**REQUIRED ACTION**:
Set down each line of the data exactly, but not the pictures.

**SUPPLIED RECORDS**:
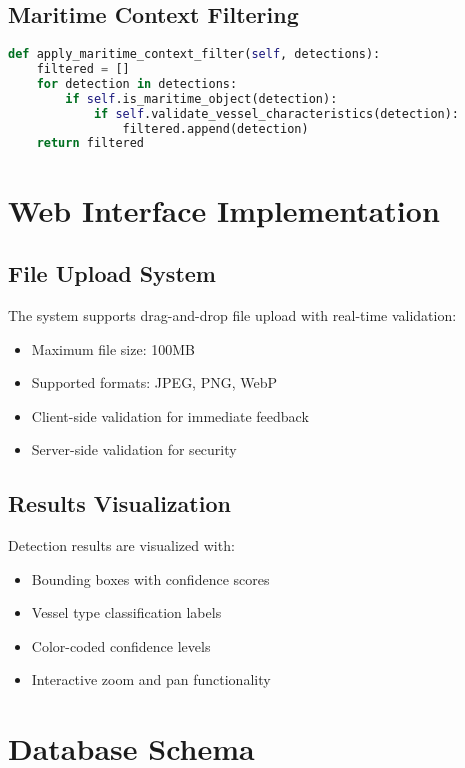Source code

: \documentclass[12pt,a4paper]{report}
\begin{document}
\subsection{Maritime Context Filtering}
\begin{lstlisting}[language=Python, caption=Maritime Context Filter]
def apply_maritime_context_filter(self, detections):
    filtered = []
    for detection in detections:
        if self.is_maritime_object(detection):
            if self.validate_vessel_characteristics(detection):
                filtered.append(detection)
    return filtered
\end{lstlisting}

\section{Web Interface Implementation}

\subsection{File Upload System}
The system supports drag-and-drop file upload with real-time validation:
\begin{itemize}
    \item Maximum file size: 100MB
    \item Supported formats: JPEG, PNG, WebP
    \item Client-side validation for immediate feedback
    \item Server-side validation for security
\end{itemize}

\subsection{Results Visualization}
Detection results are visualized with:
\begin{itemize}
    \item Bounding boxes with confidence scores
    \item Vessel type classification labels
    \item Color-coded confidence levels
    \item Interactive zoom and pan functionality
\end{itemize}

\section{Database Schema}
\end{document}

**RESPONSE TO THE TASK**:
Source code

: \documentclass[12pt,a4paper]{report}
\begin{document}
\subsection{Maritime Context Filtering}
\begin{lstlisting}[language=Python, caption=Maritime Context Filter]
def apply_maritime_context_filter(self, detections):
    filtered = []
    for detection in detections:
        if self.is_maritime_object(detection):
            if self.validate_vessel_characteristics(detection):
                filtered.append(detection)
    return filtered
\end{lstlisting}

\section{Web Interface Implementation}

\subsection{File Upload System}
The system supports drag-and-drop file upload with real-time validation:
\begin{itemize}
    \item Maximum file size: 100MB
    \item Supported formats: JPEG, PNG, WebP
    \item Client-side validation for immediate feedback
    \item Server-side validation for security
\end{itemize}

\subsection{Results Visualization}
Detection results are visualized with:
\begin{itemize}
    \item Bounding boxes with confidence scores
    \item Vessel type classification labels
    \item Color-coded confidence levels
    \item Interactive zoom and pan functionality
\end{itemize}

\section{Database Schema}
\end{document}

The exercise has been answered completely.